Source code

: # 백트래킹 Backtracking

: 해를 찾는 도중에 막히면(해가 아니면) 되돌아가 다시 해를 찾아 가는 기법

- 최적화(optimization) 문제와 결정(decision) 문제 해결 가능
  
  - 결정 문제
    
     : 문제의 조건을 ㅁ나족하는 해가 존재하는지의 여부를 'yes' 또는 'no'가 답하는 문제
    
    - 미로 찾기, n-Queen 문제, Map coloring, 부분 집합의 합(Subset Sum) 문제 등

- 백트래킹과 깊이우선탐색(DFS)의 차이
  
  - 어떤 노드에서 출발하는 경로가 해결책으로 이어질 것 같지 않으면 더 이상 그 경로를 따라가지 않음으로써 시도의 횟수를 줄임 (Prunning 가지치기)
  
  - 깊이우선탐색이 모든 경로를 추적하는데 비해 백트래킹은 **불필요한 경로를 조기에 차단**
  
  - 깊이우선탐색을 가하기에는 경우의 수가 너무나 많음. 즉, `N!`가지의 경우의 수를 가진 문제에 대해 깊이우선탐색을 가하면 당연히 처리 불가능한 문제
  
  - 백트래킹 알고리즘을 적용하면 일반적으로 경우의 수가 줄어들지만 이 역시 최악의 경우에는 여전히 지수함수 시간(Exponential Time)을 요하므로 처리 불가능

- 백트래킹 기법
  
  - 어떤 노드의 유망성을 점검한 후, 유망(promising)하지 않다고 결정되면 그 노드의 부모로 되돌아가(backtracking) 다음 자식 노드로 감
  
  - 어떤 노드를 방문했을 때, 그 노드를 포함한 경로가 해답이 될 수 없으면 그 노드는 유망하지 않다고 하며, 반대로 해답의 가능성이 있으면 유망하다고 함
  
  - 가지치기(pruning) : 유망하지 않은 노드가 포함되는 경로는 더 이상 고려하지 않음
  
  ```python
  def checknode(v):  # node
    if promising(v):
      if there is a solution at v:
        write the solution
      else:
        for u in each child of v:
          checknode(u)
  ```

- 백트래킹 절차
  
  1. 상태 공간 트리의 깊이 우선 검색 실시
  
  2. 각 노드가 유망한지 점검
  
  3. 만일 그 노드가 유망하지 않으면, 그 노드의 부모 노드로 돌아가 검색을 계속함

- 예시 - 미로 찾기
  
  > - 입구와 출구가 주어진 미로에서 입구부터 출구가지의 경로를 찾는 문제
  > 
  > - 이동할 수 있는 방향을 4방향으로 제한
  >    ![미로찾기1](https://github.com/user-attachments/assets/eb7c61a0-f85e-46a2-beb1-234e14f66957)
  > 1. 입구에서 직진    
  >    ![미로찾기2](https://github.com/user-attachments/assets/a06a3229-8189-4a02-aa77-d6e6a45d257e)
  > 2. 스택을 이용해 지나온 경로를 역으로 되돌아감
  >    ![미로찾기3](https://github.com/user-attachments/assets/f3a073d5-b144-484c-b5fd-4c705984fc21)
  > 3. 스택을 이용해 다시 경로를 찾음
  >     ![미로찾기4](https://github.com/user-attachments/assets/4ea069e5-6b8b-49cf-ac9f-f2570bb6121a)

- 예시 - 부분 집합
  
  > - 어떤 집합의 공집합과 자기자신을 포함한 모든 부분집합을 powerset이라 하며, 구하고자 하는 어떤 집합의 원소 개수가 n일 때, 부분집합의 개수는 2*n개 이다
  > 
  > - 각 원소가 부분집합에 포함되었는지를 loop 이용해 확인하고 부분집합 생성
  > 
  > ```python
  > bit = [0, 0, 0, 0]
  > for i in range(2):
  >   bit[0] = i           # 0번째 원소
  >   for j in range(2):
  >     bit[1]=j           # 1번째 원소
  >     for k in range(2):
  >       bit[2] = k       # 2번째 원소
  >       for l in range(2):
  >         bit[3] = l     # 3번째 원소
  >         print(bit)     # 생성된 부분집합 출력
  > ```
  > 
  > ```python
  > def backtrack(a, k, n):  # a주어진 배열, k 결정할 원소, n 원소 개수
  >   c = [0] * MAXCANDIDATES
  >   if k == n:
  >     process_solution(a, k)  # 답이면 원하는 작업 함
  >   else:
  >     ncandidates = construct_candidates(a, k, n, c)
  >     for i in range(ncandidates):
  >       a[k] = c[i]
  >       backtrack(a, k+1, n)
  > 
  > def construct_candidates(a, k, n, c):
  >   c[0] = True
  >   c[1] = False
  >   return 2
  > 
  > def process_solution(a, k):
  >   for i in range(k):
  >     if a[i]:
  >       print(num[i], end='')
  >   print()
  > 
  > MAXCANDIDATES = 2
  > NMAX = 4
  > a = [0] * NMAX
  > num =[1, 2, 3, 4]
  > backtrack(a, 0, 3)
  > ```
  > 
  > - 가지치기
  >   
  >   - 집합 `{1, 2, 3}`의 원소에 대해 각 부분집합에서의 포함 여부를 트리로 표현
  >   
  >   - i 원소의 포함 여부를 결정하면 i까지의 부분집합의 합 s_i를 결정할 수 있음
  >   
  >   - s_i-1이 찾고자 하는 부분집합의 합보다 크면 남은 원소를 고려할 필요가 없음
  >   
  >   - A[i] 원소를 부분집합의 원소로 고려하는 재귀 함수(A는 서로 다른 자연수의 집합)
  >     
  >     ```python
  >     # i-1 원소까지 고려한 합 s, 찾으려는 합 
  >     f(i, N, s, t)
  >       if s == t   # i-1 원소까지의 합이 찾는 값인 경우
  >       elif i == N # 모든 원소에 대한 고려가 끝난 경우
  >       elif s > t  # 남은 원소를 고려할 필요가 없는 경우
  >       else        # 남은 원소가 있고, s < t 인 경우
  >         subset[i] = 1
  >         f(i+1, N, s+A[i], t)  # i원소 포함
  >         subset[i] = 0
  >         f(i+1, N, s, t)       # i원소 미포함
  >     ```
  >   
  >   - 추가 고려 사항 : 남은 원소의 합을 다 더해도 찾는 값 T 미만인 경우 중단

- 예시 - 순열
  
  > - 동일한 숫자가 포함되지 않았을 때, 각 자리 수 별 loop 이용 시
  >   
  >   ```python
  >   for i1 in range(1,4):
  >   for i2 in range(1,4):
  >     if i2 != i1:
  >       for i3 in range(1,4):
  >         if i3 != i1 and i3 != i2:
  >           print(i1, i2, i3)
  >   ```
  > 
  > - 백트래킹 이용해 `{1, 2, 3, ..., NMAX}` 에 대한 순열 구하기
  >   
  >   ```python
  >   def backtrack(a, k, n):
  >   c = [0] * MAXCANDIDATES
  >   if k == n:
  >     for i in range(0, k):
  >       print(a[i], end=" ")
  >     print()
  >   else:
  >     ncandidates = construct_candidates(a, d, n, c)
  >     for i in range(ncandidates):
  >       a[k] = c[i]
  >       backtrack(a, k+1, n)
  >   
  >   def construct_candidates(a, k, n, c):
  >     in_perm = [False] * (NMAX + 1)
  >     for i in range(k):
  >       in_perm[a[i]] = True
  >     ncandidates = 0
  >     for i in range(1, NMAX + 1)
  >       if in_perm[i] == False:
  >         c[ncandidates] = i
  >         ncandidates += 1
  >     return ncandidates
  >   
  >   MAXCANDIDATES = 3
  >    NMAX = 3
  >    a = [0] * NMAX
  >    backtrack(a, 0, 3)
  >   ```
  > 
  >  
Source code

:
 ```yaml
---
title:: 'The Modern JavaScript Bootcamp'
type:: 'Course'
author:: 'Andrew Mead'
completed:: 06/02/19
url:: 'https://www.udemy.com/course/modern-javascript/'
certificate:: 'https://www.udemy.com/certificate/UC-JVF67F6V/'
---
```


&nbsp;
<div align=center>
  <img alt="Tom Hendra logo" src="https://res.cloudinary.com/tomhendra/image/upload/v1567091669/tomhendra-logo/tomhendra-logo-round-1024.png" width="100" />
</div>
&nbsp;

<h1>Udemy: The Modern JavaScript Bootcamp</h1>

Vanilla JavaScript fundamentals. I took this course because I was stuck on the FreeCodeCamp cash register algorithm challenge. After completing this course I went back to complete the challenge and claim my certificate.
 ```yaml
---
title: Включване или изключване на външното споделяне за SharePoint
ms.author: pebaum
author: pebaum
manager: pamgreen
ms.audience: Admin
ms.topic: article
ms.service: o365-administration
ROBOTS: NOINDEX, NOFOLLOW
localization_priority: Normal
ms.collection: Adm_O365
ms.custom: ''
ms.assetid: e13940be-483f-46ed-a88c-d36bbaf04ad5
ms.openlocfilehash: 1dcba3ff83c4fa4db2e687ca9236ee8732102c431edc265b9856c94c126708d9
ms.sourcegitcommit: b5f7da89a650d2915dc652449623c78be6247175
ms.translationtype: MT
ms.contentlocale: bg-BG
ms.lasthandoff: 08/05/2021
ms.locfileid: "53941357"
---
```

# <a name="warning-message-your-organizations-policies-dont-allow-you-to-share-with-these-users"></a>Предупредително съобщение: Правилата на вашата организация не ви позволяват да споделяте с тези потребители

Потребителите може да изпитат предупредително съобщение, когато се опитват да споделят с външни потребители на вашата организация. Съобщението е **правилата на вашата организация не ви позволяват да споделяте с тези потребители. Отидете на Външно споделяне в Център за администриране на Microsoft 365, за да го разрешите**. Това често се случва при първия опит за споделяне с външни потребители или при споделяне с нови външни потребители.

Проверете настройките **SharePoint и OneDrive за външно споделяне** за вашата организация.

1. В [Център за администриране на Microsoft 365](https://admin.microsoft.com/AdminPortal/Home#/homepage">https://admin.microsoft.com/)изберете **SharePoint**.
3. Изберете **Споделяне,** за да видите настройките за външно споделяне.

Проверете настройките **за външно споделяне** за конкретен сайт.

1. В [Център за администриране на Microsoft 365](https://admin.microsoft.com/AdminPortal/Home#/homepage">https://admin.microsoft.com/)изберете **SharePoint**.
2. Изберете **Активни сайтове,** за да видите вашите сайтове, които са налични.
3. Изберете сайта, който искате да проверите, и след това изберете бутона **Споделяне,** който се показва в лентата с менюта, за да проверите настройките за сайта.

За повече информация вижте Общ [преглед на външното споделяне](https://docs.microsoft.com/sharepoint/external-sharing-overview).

_ _ _ _ _ _ _

Check each line above for the word "NMAX" and copy every line that has it.

  > NMAX = 4
  > a = [0] * NMAX
  > - 백트래킹 이용해 `{1, 2, 3, ..., NMAX}` 에 대한 순열 구하기
  >     in_perm = [False] * (NMAX + 1)
  >     for i in range(1, NMAX + 1)
  >    NMAX = 3
  >    a = [0] * NMAX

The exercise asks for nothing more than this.